Friday at Jamboree 2007

The first day of Jamboree 2007 is over and I thoroughly enjoyed my day. I met several old friends and made a few new ones.

State and Territorial Censuses and Substitutes 

The first presentation I attended was on State and Territorial Censuses and Substitutes by Bill Dollarhide. Bill discussed sources that describe the various state censuses available and mentioned a book by Henry J. Dubester, one by Ann S . Lainhart, The Source, The Red Book, and The Genealogy Bulletin. Each of these is good for a particular purpose, and each has its weaknesses.

One of the points that Bill Dollarhide made several times during his talk was that genealogy is in the county courthouse, and the census records can get you to the right courthouse.

Bill pointed out that many census records were lost. Most of the 1890 US Federal Census was lost in a fire, but other census records, such as the 1790-1810 records for Georgia, the 1790 census for Kentucky, and the 1790-1820 records for New Jersey are also missing.

Most states conducted a state census at some time, and the state censuses frequently asked more questions than did the federal censuses. Ancestry.com has started to post digital images of the state census records online.

When census records are not available, other records may be able to substitute for the census. The 1860-1993 Arizona Obituary Card Index, the Florida 1845 election returns, and the 1862-1866 Internal Revenue Assessment Lists for New Hampshire are just some of the available records.

Reverse Genealogy: Finding Your Lost Loved Ones

The second presentation I attended was entitled Reverse Genealogy: Finding Your Lost Loved Ones and was presented by Megan Smolenyak Smolenyak . Some reasons one may have to trace relationships forward, rather than backward in time include finding homes for orphan heirlooms, finding missing kin or friends, attracting reunion attendees, finding DNA study participants, and locating of returning family photos and Bibles.
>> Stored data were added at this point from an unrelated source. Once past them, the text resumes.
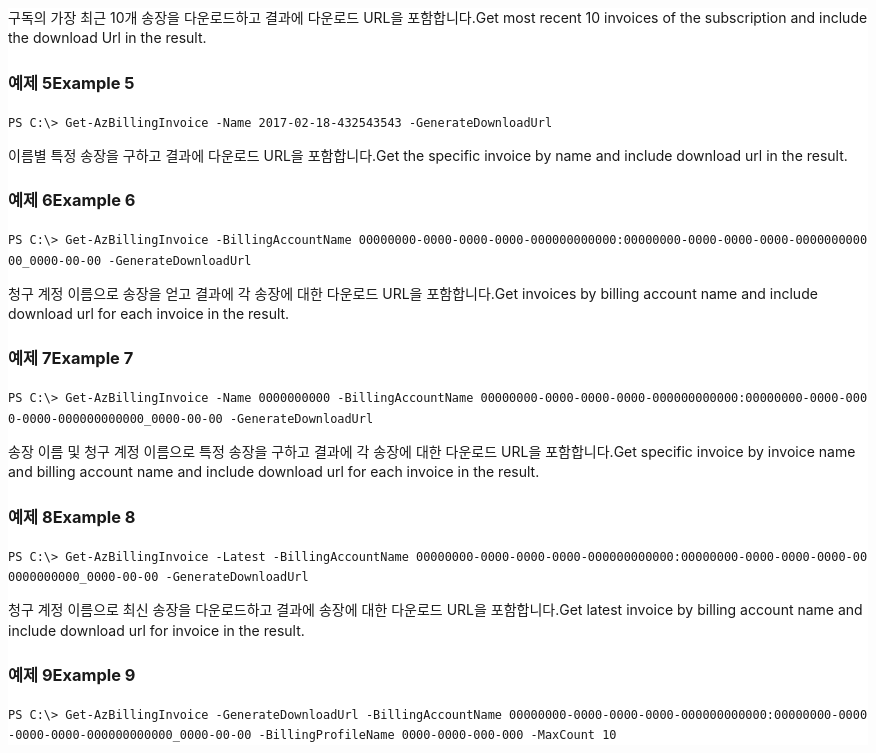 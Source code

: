 <span data-ttu-id="50ee4-119">구독의 가장 최근 10개 송장을 다운로드하고 결과에 다운로드 URL을 포함합니다.</span><span class="sxs-lookup"><span data-stu-id="50ee4-119">Get most recent 10 invoices of the subscription and include the download Url in the result.</span></span>

### <span data-ttu-id="50ee4-120">예제 5</span><span class="sxs-lookup"><span data-stu-id="50ee4-120">Example 5</span></span>
```
PS C:\> Get-AzBillingInvoice -Name 2017-02-18-432543543 -GenerateDownloadUrl
```

<span data-ttu-id="50ee4-121">이름별 특정 송장을 구하고 결과에 다운로드 URL을 포함합니다.</span><span class="sxs-lookup"><span data-stu-id="50ee4-121">Get the specific invoice by name and include download url in the result.</span></span>

### <span data-ttu-id="50ee4-122">예제 6</span><span class="sxs-lookup"><span data-stu-id="50ee4-122">Example 6</span></span>
```
PS C:\> Get-AzBillingInvoice -BillingAccountName 00000000-0000-0000-0000-000000000000:00000000-0000-0000-0000-000000000000_0000-00-00 -GenerateDownloadUrl
```

<span data-ttu-id="50ee4-123">청구 계정 이름으로 송장을 얻고 결과에 각 송장에 대한 다운로드 URL을 포함합니다.</span><span class="sxs-lookup"><span data-stu-id="50ee4-123">Get invoices by billing account name and include download url for each invoice in the result.</span></span>

### <span data-ttu-id="50ee4-124">예제 7</span><span class="sxs-lookup"><span data-stu-id="50ee4-124">Example 7</span></span>
```
PS C:\> Get-AzBillingInvoice -Name 0000000000 -BillingAccountName 00000000-0000-0000-0000-000000000000:00000000-0000-0000-0000-000000000000_0000-00-00 -GenerateDownloadUrl
```

<span data-ttu-id="50ee4-125">송장 이름 및 청구 계정 이름으로 특정 송장을 구하고 결과에 각 송장에 대한 다운로드 URL을 포함합니다.</span><span class="sxs-lookup"><span data-stu-id="50ee4-125">Get specific invoice by invoice name and billing account name and include download url for each invoice in the result.</span></span>

### <span data-ttu-id="50ee4-126">예제 8</span><span class="sxs-lookup"><span data-stu-id="50ee4-126">Example 8</span></span>
```
PS C:\> Get-AzBillingInvoice -Latest -BillingAccountName 00000000-0000-0000-0000-000000000000:00000000-0000-0000-0000-000000000000_0000-00-00 -GenerateDownloadUrl
```

<span data-ttu-id="50ee4-127">청구 계정 이름으로 최신 송장을 다운로드하고 결과에 송장에 대한 다운로드 URL을 포함합니다.</span><span class="sxs-lookup"><span data-stu-id="50ee4-127">Get latest invoice by billing account name and include download url for invoice in the result.</span></span>

### <span data-ttu-id="50ee4-128">예제 9</span><span class="sxs-lookup"><span data-stu-id="50ee4-128">Example 9</span></span>
```
PS C:\> Get-AzBillingInvoice -GenerateDownloadUrl -BillingAccountName 00000000-0000-0000-0000-000000000000:00000000-0000-0000-0000-000000000000_0000-00-00 -BillingProfileName 0000-0000-000-000 -MaxCount 10
```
Two different strategies can work to trace families forward in time: Help them find you (Broadcast) and Go find them (Seeking).

Broadcast strategies include posting on message boards and mailing lists, websites, email campaigns, photobases such as DeadFred and AncientFaces. Seeking strategies include adopting a surround and conquer mentality to first find clusters of associated people and then home in on the relevant individuals; starting with the most recently born, those with the most unusual names, and/or a male; going backwards in time in order to come forward; and following the trail of the deceased to find the living.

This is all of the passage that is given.